The Office for National Statistics (ONS) has released new data showing that UK inflation fell to its lowest level in almost three years this April. The Consumer Price Index (CPI) inflation rate dropped to 2.3 percent, down from 3.2 percent in March.

This is the lowest it’s been since July 2021 when it was recorded at two percent, which is the Bank of England’s target level.

State Pensioners across Great Britain, numbering nearly 12.7 million including over a million residing in Scotland, should start monitoring the CPI as it forms part of the Triple Lock measure. This measure determines the annual uprating for the contributory benefit.

The Triple Lock measure ensures that State Pensions increase each year in line with whichever is the highest of average annual earnings growth from May to July, CPI in the year to September or 2.5 percent. Current figures show earnings growth at 5.7 percent for January to March, 2024.

In April, the New and Basic State Pensions increased by 8.5 percent. This means someone on the full New State Pension will receive £221.20, or £884.80 every four-week pay period during the 2024/25 financial year, reports the Daily Record.

Those on the full Basic State Pension will receive £169.50 each week, or £678 every four-week pay period.

Steven Cameron, Pensions Director at Aegon, explains what the 2.3 percent inflation figure could mean for the State Pension Triple Lock and how the current measures could push payments up by 5.7 percent next April.

“For the April 2024 increase, earnings growth in 2023 produced an inflation-busting 8.5 percent increase.
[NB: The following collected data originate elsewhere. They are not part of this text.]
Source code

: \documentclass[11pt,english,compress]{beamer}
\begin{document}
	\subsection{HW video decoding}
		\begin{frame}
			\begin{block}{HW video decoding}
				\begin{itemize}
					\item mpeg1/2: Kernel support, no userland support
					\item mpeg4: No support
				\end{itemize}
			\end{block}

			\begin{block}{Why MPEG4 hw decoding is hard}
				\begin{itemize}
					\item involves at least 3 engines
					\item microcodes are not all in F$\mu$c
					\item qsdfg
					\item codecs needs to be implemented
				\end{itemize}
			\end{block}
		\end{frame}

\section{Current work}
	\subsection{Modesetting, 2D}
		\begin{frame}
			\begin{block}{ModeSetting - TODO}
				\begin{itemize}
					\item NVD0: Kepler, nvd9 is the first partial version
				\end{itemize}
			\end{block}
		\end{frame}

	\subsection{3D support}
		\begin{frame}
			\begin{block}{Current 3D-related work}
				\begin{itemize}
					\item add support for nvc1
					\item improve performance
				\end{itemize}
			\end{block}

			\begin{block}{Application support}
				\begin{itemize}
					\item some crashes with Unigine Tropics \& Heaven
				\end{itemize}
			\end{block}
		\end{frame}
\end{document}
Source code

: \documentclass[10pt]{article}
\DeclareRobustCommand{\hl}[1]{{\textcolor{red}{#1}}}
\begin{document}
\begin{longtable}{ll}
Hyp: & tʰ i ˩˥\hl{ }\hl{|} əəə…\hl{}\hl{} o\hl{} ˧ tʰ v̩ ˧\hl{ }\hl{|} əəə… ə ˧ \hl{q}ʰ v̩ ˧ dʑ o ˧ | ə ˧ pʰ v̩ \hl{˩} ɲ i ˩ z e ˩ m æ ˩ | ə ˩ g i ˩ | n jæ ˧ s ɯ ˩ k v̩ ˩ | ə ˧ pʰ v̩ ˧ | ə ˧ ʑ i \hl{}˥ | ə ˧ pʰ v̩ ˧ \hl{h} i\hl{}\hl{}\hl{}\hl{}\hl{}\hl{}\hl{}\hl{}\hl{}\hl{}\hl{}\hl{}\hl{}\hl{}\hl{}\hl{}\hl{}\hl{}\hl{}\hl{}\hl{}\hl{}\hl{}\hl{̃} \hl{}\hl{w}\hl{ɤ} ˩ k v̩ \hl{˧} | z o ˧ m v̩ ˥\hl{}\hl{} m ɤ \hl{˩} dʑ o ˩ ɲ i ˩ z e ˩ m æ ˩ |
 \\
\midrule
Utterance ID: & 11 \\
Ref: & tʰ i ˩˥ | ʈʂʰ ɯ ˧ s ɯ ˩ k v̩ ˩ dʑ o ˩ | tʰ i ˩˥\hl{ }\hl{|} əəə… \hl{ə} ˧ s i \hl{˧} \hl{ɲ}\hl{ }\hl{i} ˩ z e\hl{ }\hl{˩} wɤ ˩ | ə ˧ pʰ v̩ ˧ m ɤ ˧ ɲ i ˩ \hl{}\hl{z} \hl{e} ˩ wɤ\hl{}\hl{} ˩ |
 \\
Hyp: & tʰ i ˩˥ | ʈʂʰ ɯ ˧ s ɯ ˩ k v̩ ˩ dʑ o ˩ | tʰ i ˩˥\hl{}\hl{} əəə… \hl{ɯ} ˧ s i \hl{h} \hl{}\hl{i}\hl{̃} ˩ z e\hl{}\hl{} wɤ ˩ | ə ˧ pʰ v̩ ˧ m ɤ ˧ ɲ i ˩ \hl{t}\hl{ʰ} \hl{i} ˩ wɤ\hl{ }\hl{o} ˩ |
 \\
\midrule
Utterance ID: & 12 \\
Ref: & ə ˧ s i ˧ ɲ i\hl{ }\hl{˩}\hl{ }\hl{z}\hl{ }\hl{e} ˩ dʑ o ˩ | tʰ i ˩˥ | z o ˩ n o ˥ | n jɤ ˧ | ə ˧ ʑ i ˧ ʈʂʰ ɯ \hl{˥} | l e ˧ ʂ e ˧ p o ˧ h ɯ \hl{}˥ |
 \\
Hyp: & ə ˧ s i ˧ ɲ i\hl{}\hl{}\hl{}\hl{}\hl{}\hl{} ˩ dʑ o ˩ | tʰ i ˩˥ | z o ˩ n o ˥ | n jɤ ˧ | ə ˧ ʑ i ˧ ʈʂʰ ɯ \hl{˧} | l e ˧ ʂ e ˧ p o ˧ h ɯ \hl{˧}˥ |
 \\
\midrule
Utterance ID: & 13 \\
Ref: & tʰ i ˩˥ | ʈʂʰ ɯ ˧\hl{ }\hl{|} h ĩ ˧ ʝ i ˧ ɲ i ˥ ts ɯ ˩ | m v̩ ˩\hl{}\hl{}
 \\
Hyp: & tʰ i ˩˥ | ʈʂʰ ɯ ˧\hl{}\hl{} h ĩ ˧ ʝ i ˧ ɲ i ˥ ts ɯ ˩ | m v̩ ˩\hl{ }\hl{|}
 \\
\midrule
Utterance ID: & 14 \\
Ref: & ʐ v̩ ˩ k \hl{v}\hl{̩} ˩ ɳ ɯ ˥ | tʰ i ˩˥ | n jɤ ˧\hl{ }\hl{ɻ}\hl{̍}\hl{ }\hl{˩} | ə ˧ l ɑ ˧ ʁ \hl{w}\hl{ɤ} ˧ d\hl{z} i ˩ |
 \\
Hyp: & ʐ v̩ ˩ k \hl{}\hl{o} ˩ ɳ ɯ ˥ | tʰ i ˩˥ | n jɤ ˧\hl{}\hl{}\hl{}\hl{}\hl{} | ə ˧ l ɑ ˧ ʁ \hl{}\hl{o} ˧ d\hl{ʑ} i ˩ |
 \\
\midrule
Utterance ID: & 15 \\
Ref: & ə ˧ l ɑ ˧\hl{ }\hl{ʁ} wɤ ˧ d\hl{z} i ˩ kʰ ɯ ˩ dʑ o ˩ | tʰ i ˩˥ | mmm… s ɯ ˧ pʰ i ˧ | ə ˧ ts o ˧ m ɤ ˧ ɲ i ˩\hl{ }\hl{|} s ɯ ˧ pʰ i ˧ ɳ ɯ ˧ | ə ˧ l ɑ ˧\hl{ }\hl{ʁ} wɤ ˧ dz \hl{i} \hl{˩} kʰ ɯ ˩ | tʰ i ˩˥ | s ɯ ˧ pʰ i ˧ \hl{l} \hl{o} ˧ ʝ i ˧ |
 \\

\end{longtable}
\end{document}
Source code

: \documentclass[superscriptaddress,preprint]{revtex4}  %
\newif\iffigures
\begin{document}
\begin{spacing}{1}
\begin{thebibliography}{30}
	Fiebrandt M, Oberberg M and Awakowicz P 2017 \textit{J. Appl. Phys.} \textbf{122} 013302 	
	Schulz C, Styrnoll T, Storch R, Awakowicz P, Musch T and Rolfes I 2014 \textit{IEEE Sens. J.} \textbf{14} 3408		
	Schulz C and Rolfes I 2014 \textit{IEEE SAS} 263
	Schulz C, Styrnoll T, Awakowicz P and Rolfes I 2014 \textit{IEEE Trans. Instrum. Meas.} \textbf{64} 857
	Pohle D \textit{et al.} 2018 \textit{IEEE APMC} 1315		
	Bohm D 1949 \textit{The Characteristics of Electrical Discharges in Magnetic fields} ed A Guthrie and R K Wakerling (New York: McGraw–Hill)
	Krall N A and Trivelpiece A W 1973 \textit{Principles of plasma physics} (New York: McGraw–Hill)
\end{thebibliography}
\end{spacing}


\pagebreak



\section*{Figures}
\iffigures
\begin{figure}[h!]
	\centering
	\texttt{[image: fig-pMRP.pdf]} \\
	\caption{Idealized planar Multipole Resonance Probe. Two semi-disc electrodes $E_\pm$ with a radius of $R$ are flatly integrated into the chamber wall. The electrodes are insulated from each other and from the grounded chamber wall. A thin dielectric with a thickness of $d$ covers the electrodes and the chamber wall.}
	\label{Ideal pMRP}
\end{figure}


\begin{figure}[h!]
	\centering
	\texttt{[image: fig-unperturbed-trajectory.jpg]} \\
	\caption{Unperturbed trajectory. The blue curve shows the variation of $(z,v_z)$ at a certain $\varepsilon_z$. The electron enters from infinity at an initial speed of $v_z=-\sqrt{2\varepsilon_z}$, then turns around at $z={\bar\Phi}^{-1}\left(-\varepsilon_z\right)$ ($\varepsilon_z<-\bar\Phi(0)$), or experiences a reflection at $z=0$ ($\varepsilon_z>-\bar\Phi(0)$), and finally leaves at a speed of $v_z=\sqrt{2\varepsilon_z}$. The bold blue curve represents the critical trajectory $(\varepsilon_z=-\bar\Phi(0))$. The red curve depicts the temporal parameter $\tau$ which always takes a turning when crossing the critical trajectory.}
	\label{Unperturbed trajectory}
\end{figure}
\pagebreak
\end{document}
In April 2023, a spike in inflation the previous year led to a record-breaking 10.1 per cent boost to the State Pension. These increases and the underlying high volatility that was present in both price inflation and earnings growth, have since raised serious questions over longer term affordability of the State Pension, which is paid for by today’s workers through National Insurance Contributions.”

“With inflation having now fallen below the 2.5 percent underpin, it’s likely to be earnings growth that determines next year’s Triple Lock increase, as the latest figures have this sitting at 5.7 percent (for January to March 2024).”

“The specific figure used for determining the Triple Lock will be the year-on-year increase in earnings for the period ending May to July 2024, which will be published in September. Barring a significant drop in earnings growth over the next few months, this figure will likely determine next year’s Triple Lock.”

As Steven highlighted, the Triple Lock looks on track to be determined by the earnings growth element which is currently at 5.7 per cent. However, this figure may go up or down and isn’t the final metric that will determine the level of uprating.

The next CPI figure will be published by the ONS on June 18. Steven elaborated: “If price inflation stays low and earnings growth also gradually falls back to levels more typical of the last decade, then the State Pension Triple Lock formula may produce more predictable and affordable increases.”

“This will make it less costly for the next Government to commit to maintain it for a further 5 years. We may see lower rates of increases, but in times of lower inflation, the State Pension doesn’t need to increase by as much to allow pensioners to maintain living standards.”

“However, rather than a three-way comparison year on year, we’d recommend averaging the earnings component over a three-year period, which could smooth out excessive volatility and help ensure intergenerational fairness.”